Throughout the Handmaid’s Tale and Gattaca, symbolism is used to represent character traits and themes.

One of the main symbols in Gattaca are the names of the characters. The most obvious one is shown by Jeromes middle name, Eugene, a clear symbol to the word ‘eugenics’. Eugenics is basically seeking to change or improve the population using controlled and artificial breeding. Which basically defines Jerome’s life. Vincent’s name is less obvious, however the name Vincent is taken from the Latin word ‘Vincentius’ which means to conquer. This symbolises Vincent’s success despite not being ‘guaranteed at birth’. Colour is also used frequently in Gattaca. The film constantly uses the colour grey to represent the dull aspects and machines to the dystopian future and the lack of diversity that has been created by the technology. The colour yellow is also used to illustrate Vincent’s past. The colour yellow takes over every shot depicting Vincent as a child as a way to represent the limitations of his ‘invalid genes’. Colour is also evidently used in the handmaids’ tale by the clothes the women wear. The Handmaids wear the colour red, indicating their fertility by resembling the colour of mensural blood. In contrast to this, the wives wear blue to symbolise Virgin Mary. Another symbol that can be seen in The Handmaid’s tale is the match the Serena Joy allows Offred to have. Although she doesn’t do anything with it, because Offred has little to no control over her life, having the match represents choice as she lists off all the things she could do with it such as smoking or burning the house down.
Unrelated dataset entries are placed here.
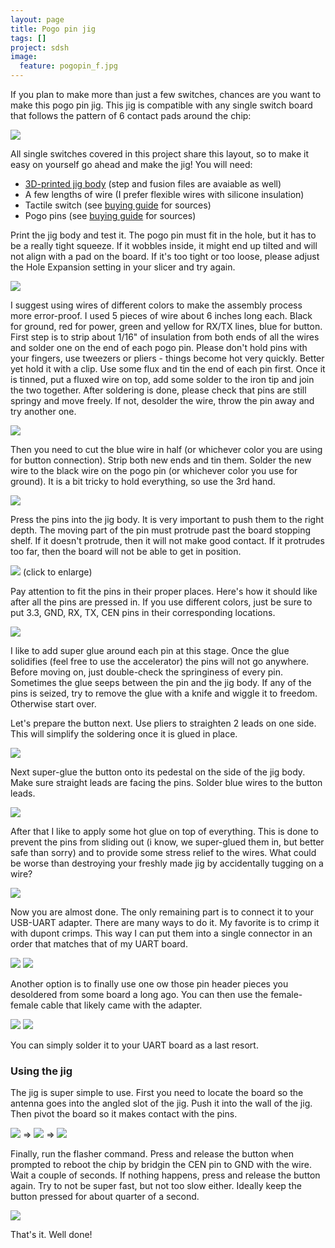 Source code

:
 ```yaml
---
layout: page
title: Pogo pin jig
tags: []
project: sdsh
image:
  feature: pogopin_f.jpg
---
```


If you plan to make more than just a few switches, chances are you want to make this pogo pin jig. This jig is compatible with any single switch board that follows the pattern of 6 contact pads around the chip:

![](/images/pogo/pattern.jpg)

All single switches covered in this project share this layout, so to make it easy on yourself go ahead and make the jig! You will need:
- [3D-printed jig body](https://github.com/ScramblerUSA/SimpleDiySmarthome/blob/main/3DModels/PogoPinJig.stl) (step and fusion files are avaiable as well)
- A few lengths of wire (I prefer flexible wires with silicone insulation)
- Tactile switch (see [buying guide](/sdsh/buycomponents/) for sources)
- Pogo pins (see [buying guide](/sdsh/buycomponents/) for sources)

Print the jig body and test it. The pogo pin must fit in the hole, but it has to be a really tight squeeze.
If it wobbles inside, it might end up tilted and will not align with a pad on the board.
If it's too tight or too loose, please adjust the Hole Expansion setting in your slicer and try again.

![](/images/pogo/parts.jpg)

I suggest using wires of different colors to make the assembly process more error-proof. I used 5 pieces of wire about 6 inches long each. Black for ground, red for power, green and yellow for RX/TX lines, blue for button.
First step is to strip about 1/16" of insulation from both ends of all the wires and solder one on the end of each pogo pin.
Please don't hold pins with your fingers, use tweezers or pliers - things become hot very quickly. Better yet hold it with a clip.
Use some flux and tin the end of each pin first. Once it is tinned, put a fluxed wire on top, add some solder to the iron tip and join the two together.
After soldering is done, please check that pins are still springy and move freely. If not, desolder the wire, throw the pin away and try another one.

![](/images/pogo/step1.jpg)

Then you need to cut the blue wire in half (or whichever color you are using for button connection). Strip both new ends and tin them. Solder the new wire to the black wire on the pogo pin (or whichever color you use for ground). It is a bit tricky to hold everything, so use the 3rd hand.

![](/images/pogo/step2.jpg)

Press the pins into the jig body. It is very important to push them to the right depth. The moving part of the pin must protrude past the board stopping shelf.
If it doesn't protrude, then it will not make good contact. If it protrudes too far, then the board will not be able to get in position.

[![](/images/pogo/step3.jpg)](/images/pogo/step3b.jpg) (click to enlarge)

Pay attention to fit the pins in their proper places. Here's how it should like after all the pins are pressed in.
If you use different colors, just be sure to put 3.3, GND, RX, TX, CEN pins in their corresponding locations.

![](/images/pogo/step4.jpg)

I like to add super glue around each pin at this stage. Once the glue solidifies (feel free to use the accelerator) the pins will not go anywhere.
Before moving on, just double-check the springiness of every pin. Sometimes the glue seeps between the pin and the jig body.
If any of the pins is seized, try to remove the glue with a knife and wiggle it to freedom. Otherwise start over.

Let's prepare the button next. Use pliers to straighten 2 leads on one side. This will simplify the soldering once it is glued in place.

![](/images/pogo/step5.jpg)

Next super-glue the button onto its pedestal on the side of the jig body. Make sure straight leads are facing the pins.
Solder blue wires to the button leads.

![](/images/pogo/step6.jpg)

After that I like to apply some hot glue on top of everything.
This is done to prevent the pins from sliding out (i know, we super-glued them in, but better safe than sorry) and to provide some stress relief to the wires.
What could be worse than destroying your freshly made jig by accidentally tugging on a wire?

![](/images/pogo/step7.jpg)

Now you are almost done. The only remaining part is to connect it to your USB-UART adapter. There are many ways to do it.
My favorite is to crimp it with dupont crimps. This way I can put them into a single connector in an order that matches that of my UART board.

![](/images/pogo/step8.jpg) ![](/images/pogo/step8a.jpg)

Another option is to finally use one ow those pin header pieces you desoldered from some board a long ago.
You can then use the female-female cable that likely came with the adapter.

![](/images/pogo/step8b.jpg) ![](/images/pogo/step8c.jpg)

You can simply solder it to your UART board as a last resort.

### Using the jig

The jig is super simple to use. First you need to locate the board so the antenna goes into the angled slot of the jig.
Push it into the wall of the jig. Then pivot the board so it makes contact with the pins.

[![](/images/pogo/step9a.jpg)](/images/pogo/step9ab.jpg) => 
[![](/images/pogo/step9b.jpg)](/images/pogo/step9bb.jpg) => 
[![](/images/pogo/step9c.jpg)](/images/pogo/step9cb.jpg)

Finally, run the flasher command. Press and release the button when prompted to reboot the chip by bridgin the CEN pin to GND with the wire.
Wait a couple of seconds. If nothing happens, press and release the button again. Try to not be super fast, but not too slow either.
Ideally keep the button pressed for about quarter of a second.

[![](/images/pogo/step10.jpg)](/images/pogo/step10b.jpg)

That's it. Well done!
Margaret Atwood and Andrew Nicoll show the audience how a society can be suppressed in to thinking they live in a perfect world through totalitarian control and the social hierarchy. This can be seen in the Handmaid’s Tale through the control of the government and nearly all of the male characters who convince the women that a conservative world is best. There are also similarities between the Handmaid’s Tale and modern society such as women’s rights and politics. Which warns the audience that our society could easily be lead down a dystopian path. It is also shown in Gattaca, because Vincent is unable to get a good job because of his genetics. This is also shown in Gattaca where a perfect world is created by genetic engineering. Both texts show society that hoped to create a utopia but had the wrong idea of how to get there.